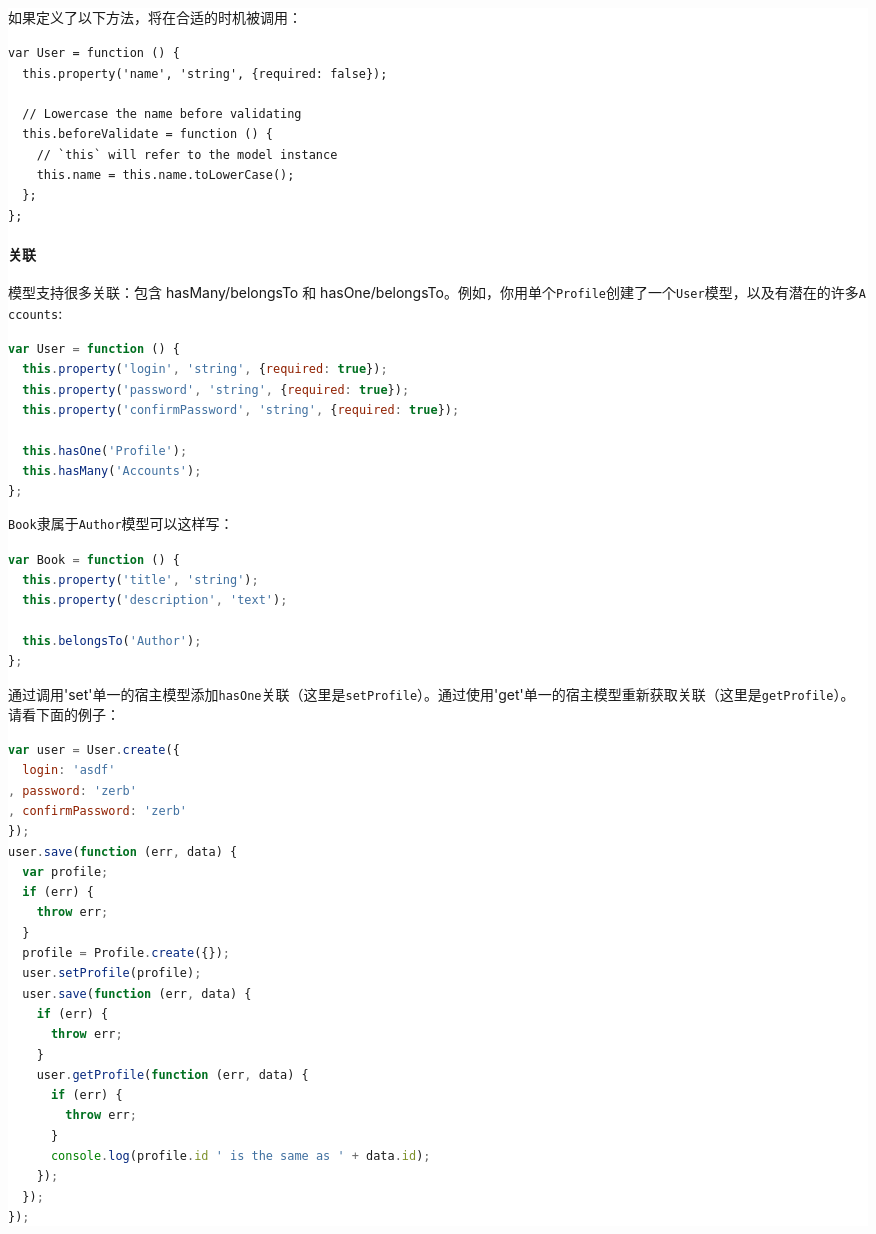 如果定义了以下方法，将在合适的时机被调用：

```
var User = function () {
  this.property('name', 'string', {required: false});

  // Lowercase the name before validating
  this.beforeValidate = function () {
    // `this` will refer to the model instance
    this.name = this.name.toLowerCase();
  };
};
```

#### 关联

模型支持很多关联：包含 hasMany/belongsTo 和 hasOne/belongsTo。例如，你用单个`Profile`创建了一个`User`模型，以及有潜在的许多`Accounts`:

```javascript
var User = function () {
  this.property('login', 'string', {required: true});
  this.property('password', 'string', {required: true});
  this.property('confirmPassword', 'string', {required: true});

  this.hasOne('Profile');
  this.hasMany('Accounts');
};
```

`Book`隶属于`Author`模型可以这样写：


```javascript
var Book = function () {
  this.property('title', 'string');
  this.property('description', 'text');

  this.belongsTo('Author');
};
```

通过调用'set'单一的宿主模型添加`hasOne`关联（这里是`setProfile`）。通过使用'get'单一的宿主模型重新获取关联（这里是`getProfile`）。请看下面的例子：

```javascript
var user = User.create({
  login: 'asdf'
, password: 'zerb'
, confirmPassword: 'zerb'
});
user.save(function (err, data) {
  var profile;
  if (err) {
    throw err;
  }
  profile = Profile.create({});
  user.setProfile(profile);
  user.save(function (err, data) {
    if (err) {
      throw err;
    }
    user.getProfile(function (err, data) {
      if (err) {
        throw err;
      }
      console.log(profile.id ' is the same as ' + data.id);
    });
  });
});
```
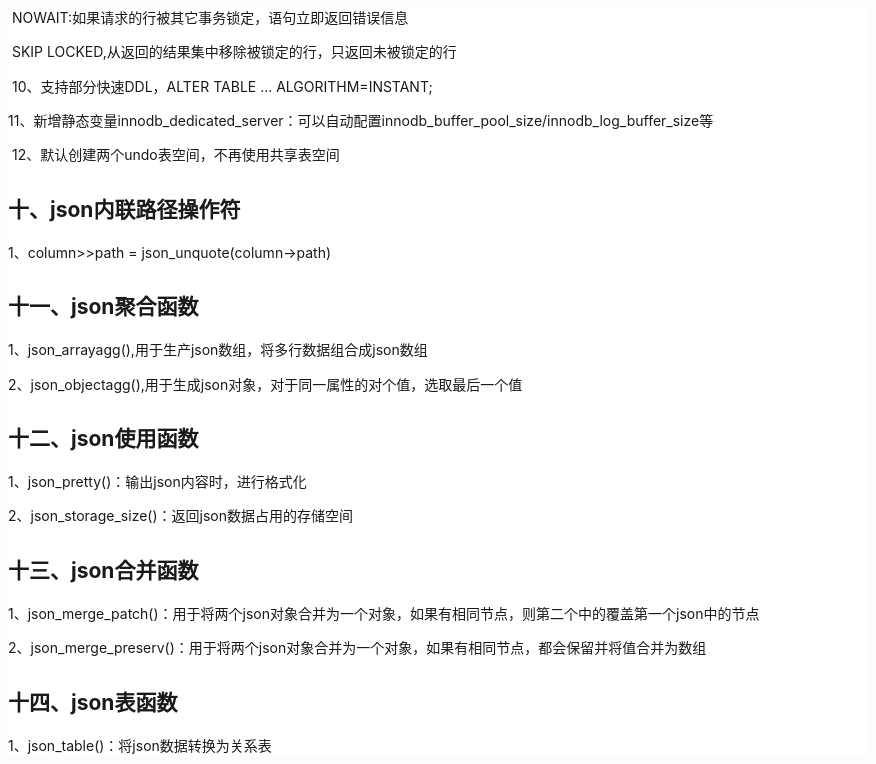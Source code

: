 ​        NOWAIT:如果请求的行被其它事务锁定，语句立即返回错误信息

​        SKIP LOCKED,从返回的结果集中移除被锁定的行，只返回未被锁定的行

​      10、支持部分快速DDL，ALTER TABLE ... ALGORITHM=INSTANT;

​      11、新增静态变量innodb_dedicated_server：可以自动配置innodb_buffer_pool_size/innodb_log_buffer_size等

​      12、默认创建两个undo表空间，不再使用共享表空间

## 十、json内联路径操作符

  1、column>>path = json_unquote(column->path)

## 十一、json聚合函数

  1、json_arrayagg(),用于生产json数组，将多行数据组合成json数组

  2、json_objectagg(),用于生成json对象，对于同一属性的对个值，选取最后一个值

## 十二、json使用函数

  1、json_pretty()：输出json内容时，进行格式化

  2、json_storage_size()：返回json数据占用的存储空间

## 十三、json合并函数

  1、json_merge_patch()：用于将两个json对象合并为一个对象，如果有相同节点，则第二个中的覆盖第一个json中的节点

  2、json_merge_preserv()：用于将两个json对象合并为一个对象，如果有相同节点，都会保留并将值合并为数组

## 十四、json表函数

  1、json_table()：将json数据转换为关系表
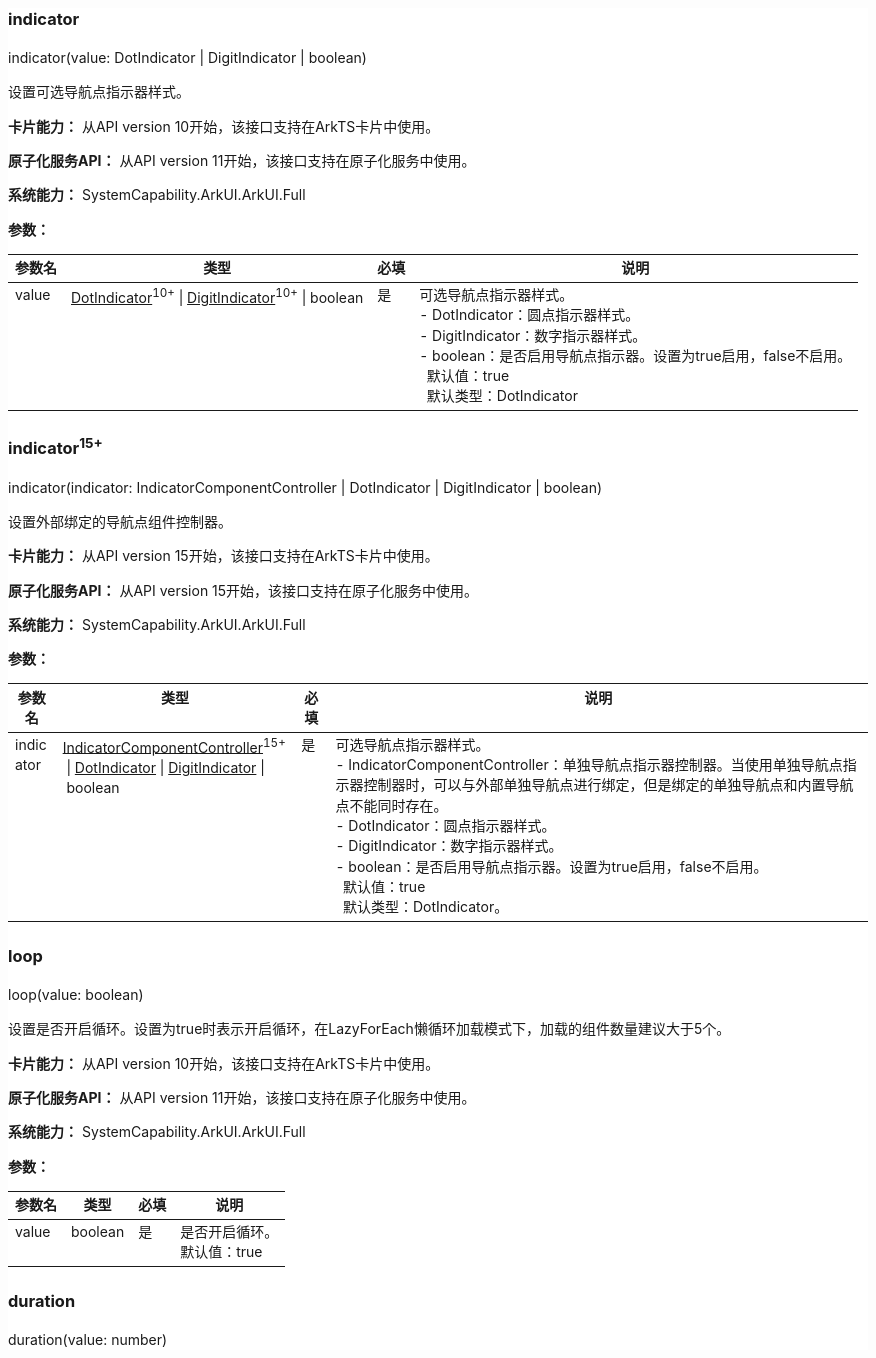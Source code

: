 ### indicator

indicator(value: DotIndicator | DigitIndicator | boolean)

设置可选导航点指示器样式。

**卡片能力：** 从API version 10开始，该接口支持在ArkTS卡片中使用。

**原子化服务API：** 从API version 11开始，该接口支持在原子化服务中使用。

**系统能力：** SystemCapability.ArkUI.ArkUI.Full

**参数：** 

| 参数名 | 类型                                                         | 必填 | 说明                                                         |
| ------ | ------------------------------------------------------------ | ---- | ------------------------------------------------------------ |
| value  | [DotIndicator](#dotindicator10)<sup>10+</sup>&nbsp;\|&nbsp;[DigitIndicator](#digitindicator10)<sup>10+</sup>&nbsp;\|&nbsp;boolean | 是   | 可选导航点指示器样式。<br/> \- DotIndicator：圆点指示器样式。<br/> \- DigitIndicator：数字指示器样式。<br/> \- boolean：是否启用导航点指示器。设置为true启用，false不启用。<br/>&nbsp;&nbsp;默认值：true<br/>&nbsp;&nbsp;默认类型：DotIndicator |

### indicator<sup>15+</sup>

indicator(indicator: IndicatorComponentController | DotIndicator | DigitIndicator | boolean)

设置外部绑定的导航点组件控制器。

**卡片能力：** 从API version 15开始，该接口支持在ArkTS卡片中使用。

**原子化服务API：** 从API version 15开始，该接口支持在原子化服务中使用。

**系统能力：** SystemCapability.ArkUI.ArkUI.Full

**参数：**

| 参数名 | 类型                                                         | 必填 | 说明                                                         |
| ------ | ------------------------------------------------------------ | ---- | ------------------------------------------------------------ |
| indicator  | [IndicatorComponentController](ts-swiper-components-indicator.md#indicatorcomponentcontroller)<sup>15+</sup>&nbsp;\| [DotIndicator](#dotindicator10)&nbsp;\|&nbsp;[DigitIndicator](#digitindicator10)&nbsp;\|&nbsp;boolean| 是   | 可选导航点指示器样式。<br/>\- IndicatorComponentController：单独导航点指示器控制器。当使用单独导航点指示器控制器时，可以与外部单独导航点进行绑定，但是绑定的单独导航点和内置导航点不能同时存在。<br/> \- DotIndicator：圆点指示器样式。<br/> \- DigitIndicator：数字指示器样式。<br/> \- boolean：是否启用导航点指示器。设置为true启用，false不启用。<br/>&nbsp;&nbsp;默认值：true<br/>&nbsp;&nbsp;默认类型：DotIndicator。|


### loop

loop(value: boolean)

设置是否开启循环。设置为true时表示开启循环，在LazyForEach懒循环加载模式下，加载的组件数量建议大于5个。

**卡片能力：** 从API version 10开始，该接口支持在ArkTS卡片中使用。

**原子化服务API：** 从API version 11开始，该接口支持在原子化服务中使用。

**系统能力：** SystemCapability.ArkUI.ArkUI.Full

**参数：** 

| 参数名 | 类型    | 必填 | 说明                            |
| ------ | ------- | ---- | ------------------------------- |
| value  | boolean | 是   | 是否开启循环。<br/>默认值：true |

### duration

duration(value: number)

## Work instruction
Retype the entries word for word. Omit any images.

## Result of the task
 如果定义了以下方法，将在合适的时机被调用：

```
var User = function () {
  this.property('name', 'string', {required: false});

  // Lowercase the name before validating
  this.beforeValidate = function () {
    // `this` will refer to the model instance
    this.name = this.name.toLowerCase();
  };
};
```

#### 关联

模型支持很多关联：包含 hasMany/belongsTo 和 hasOne/belongsTo。例如，你用单个`Profile`创建了一个`User`模型，以及有潜在的许多`Accounts`:

```javascript
var User = function () {
  this.property('login', 'string', {required: true});
  this.property('password', 'string', {required: true});
  this.property('confirmPassword', 'string', {required: true});

  this.hasOne('Profile');
  this.hasMany('Accounts');
};
```

`Book`隶属于`Author`模型可以这样写：


```javascript
var Book = function () {
  this.property('title', 'string');
  this.property('description', 'text');

  this.belongsTo('Author');
};
```

通过调用'set'单一的宿主模型添加`hasOne`关联（这里是`setProfile`）。通过使用'get'单一的宿主模型重新获取关联（这里是`getProfile`）。请看下面的例子：

```javascript
var user = User.create({
  login: 'asdf'
, password: 'zerb'
, confirmPassword: 'zerb'
});
user.save(function (err, data) {
  var profile;
  if (err) {
    throw err;
  }
  profile = Profile.create({});
  user.setProfile(profile);
  user.save(function (err, data) {
    if (err) {
      throw err;
    }
    user.getProfile(function (err, data) {
      if (err) {
        throw err;
      }
      console.log(profile.id ' is the same as ' + data.id);
    });
  });
});
```
Source code

: ​        NOWAIT:如果请求的行被其它事务锁定，语句立即返回错误信息

​        SKIP LOCKED,从返回的结果集中移除被锁定的行，只返回未被锁定的行

​      10、支持部分快速DDL，ALTER TABLE ... ALGORITHM=INSTANT;

​      11、新增静态变量innodb_dedicated_server：可以自动配置innodb_buffer_pool_size/innodb_log_buffer_size等

​      12、默认创建两个undo表空间，不再使用共享表空间

## 十、json内联路径操作符

  1、column>>path = json_unquote(column->path)

## 十一、json聚合函数

  1、json_arrayagg(),用于生产json数组，将多行数据组合成json数组

  2、json_objectagg(),用于生成json对象，对于同一属性的对个值，选取最后一个值

## 十二、json使用函数

  1、json_pretty()：输出json内容时，进行格式化

  2、json_storage_size()：返回json数据占用的存储空间

## 十三、json合并函数

  1、json_merge_patch()：用于将两个json对象合并为一个对象，如果有相同节点，则第二个中的覆盖第一个json中的节点

  2、json_merge_preserv()：用于将两个json对象合并为一个对象，如果有相同节点，都会保留并将值合并为数组

## 十四、json表函数

  1、json_table()：将json数据转换为关系表
Source code

: ### indicator

indicator(value: DotIndicator | DigitIndicator | boolean)

设置可选导航点指示器样式。

**卡片能力：** 从API version 10开始，该接口支持在ArkTS卡片中使用。

**原子化服务API：** 从API version 11开始，该接口支持在原子化服务中使用。

**系统能力：** SystemCapability.ArkUI.ArkUI.Full

**参数：** 

| 参数名 | 类型                                                         | 必填 | 说明                                                         |
| ------ | ------------------------------------------------------------ | ---- | ------------------------------------------------------------ |
| value  | [DotIndicator](#dotindicator10)<sup>10+</sup>&nbsp;\|&nbsp;[DigitIndicator](#digitindicator10)<sup>10+</sup>&nbsp;\|&nbsp;boolean | 是   | 可选导航点指示器样式。<br/> \- DotIndicator：圆点指示器样式。<br/> \- DigitIndicator：数字指示器样式。<br/> \- boolean：是否启用导航点指示器。设置为true启用，false不启用。<br/>&nbsp;&nbsp;默认值：true<br/>&nbsp;&nbsp;默认类型：DotIndicator |

### indicator<sup>15+</sup>

indicator(indicator: IndicatorComponentController | DotIndicator | DigitIndicator | boolean)

设置外部绑定的导航点组件控制器。

**卡片能力：** 从API version 15开始，该接口支持在ArkTS卡片中使用。

**原子化服务API：** 从API version 15开始，该接口支持在原子化服务中使用。

**系统能力：** SystemCapability.ArkUI.ArkUI.Full

**参数：**

| 参数名 | 类型                                                         | 必填 | 说明                                                         |
| ------ | ------------------------------------------------------------ | ---- | ------------------------------------------------------------ |
| indicator  | [IndicatorComponentController](ts-swiper-components-indicator.md#indicatorcomponentcontroller)<sup>15+</sup>&nbsp;\| [DotIndicator](#dotindicator10)&nbsp;\|&nbsp;[DigitIndicator](#digitindicator10)&nbsp;\|&nbsp;boolean| 是   | 可选导航点指示器样式。<br/>\- IndicatorComponentController：单独导航点指示器控制器。当使用单独导航点指示器控制器时，可以与外部单独导航点进行绑定，但是绑定的单独导航点和内置导航点不能同时存在。<br/> \- DotIndicator：圆点指示器样式。<br/> \- DigitIndicator：数字指示器样式。<br/> \- boolean：是否启用导航点指示器。设置为true启用，false不启用。<br/>&nbsp;&nbsp;默认值：true<br/>&nbsp;&nbsp;默认类型：DotIndicator。|


### loop

loop(value: boolean)

设置是否开启循环。设置为true时表示开启循环，在LazyForEach懒循环加载模式下，加载的组件数量建议大于5个。

**卡片能力：** 从API version 10开始，该接口支持在ArkTS卡片中使用。

**原子化服务API：** 从API version 11开始，该接口支持在原子化服务中使用。

**系统能力：** SystemCapability.ArkUI.ArkUI.Full

**参数：** 

| 参数名 | 类型    | 必填 | 说明                            |
| ------ | ------- | ---- | ------------------------------- |
| value  | boolean | 是   | 是否开启循环。<br/>默认值：true |

### duration

duration(value: number)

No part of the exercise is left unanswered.